Medical malpractice premiums differ from one state to another and among specialties, yet they are all driven by the same factor: the cost of risk. Insurance carriers evaluate the cost of risk by actuarially assessing the probability of errors, the cost associated with defending claims, the cost of potential settlements, and organizational operational costs.
In addition to state mandates regarding medical malpractice coverage, many hospitals and ambulatory surgery centers (ASCs) require coverage, and their limits may differ from state requirements.
Insurance carriers care about hard and soft markets. In hard markets, carriers lose money, so relatively few carriers offer coverage. In hard markets, insurance is difficult—if not impossible—to obtain until premiums rise to offset the risk involved. In soft markets, carriers make money, so there is usually an influx of new carriers willing to write new policies at lower premiums than those that currently exist. This has occurred twice in Connecticut during my 30-year professional career. In each case, new carriers entered the market with very low premiums and ultimately wreaked havoc, as many physicians switched to low-cost insurers. In many cases, they offered $3 million/$6 million coverage for the same premium that doctors had been paying for $1 million/$4 million coverage, which seemed like a good deal. However, this led to an increase in settlement requests. When looking for a settlement, a plaintiff’s lawyer likely wants to reach the maximum amount of the policy.
Unfortunately, as lawsuits developed, the new carriers exited the market, which left many physicians without coverage and searching for policies. Switching carriers when a company has departed a state requires a physician to buy tail coverage (defined as coverage for past potential acts that may come to light in the future). In addition to the annual premium, he or she must pay to cover prior acts. The adage “buyer beware” has never been truer. If a low premium seems too good to be true, it probably is.
We have seen the transition of many orthopaedic surgeons to hospital employment. This shift in practice setting is also significantly changing the insurance market. Hospital-employed physicians are generally self-insured by their hospitals; hence, the pool of physicians seeking insurance in the open market is decreasing. This reduction in market size has stimulated competition among insurers, who are trying to maintain their market share.
The defense of a claim requires an attorney, team of experts, claims adjuster, and support personnel. The length of time it takes to resolve a lawsuit, coupled with the rising costs of skilled attorneys and experts, has been a primary factor driving costs for medical malpractice lawsuits. If a lawsuit eventually goes to trial, the cost of that alone often reaches six figures. Insurance carriers are very selective about which cases to take to trial, which is why most medical malpractice lawsuits result in verdicts in favor of the defense. On the surface, that may appear to be good news for insurance companies because they do not pay settlements; however, the costs associated with the defense of those cases are significant drivers of premiums. Experts involved in a case are another significant cost driver. The liability limits of a policy are directly related to the amount of any award. All the costs associated with the defense of a case are separate and ultimately increase the cost of the entire case.

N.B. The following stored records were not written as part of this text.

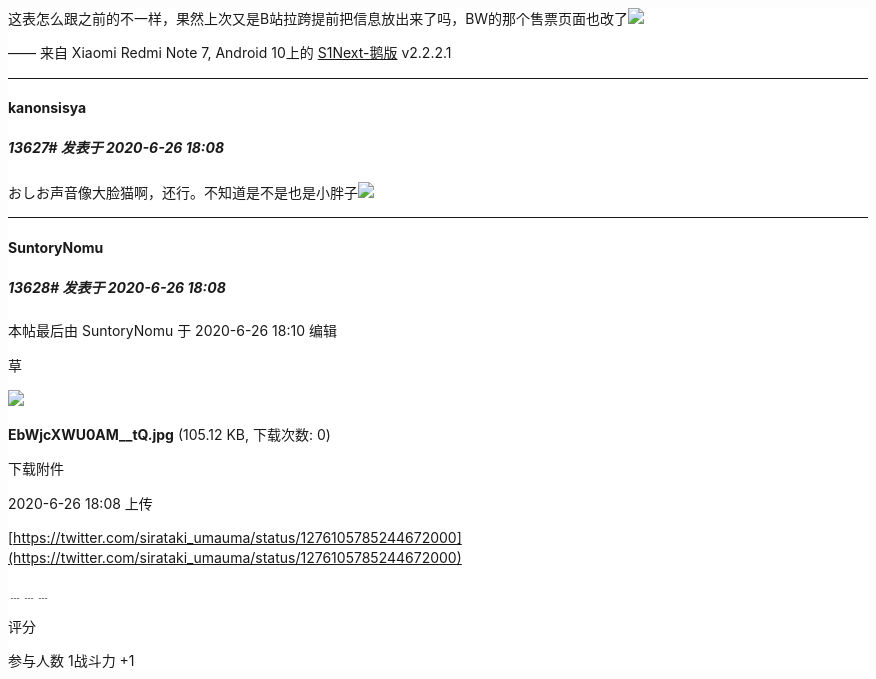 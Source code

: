 
这表怎么跟之前的不一样，果然上次又是B站拉跨提前把信息放出来了吗，BW的那个售票页面也改了<img src="https://static.saraba1st.com/image/smiley/face2017/067.png" referrerpolicy="no-referrer">

—— 来自 Xiaomi Redmi Note 7, Android 10上的 [S1Next-鹅版](https://github.com/ykrank/S1-Next/releases) v2.2.2.1







-----

####  kanonsisya  
##### 13627#       发表于 2020-6-26 18:08




おしお声音像大脸猫啊，还行。不知道是不是也是小胖子<img src="https://static.saraba1st.com/image/smiley/face2017/067.png" referrerpolicy="no-referrer">







-----

####  SuntoryNomu  
##### 13628#       发表于 2020-6-26 18:08



 本帖最后由 SuntoryNomu 于 2020-6-26 18:10 编辑 

草

<img src="https://img.saraba1st.com/forum/202006/26/180849bjpb9ketq92db42q.jpg" referrerpolicy="no-referrer">


<strong>EbWjcXWU0AM__tQ.jpg</strong> (105.12 KB, 下载次数: 0)

下载附件

2020-6-26 18:08 上传





[https://twitter.com/sirataki_umauma/status/1276105785244672000](https://twitter.com/sirataki_umauma/status/1276105785244672000)





﹍﹍﹍

评分





 参与人数 1战斗力 +1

Settlements are the most significant driver of malpractice premiums. Case values are determined by several factors. Economic costs are quantifiable, and there is a cottage industry of experts who can discuss future anticipated costs that drive those numbers. Noneconomic costs, or pain and suffering aspects of a lawsuit, are the most open to interpretation. Most settlements have nondisclosure agreements, so jury verdicts are frequently used as a negotiating tactic to drive the value of a case. The large, so-called runaway verdicts are often used to attempt to set a new baseline that drives up settlements.
Another component to premium determination is the insurance carrier’s cost of operations. Underwriting operations, loss-prevention departments, claim departments, and expensive information technology systems, in combination with distribution, marketing, and corporate management costs, ultimately add to premiums. Companies have looked at various ways to limit the expenses of marketing directly to customers to avoid commissions and other costs associated with third-party underwriting and claims service administrators.
No insurance company determines a premium without factoring in the time value of settlements. Premiums set today are reflective of a potential settlement three to five years in the future, when a case may ultimately be settled. The variables involved in that are complex, from interest earned on premiums to changes in the ligation climate. When companies forecast this incorrectly, they must use rate increases to recover that which was lost.
Tort reform has also had a significant impact on litigation and settlement costs, but this effect does more to stabilize existing premiums.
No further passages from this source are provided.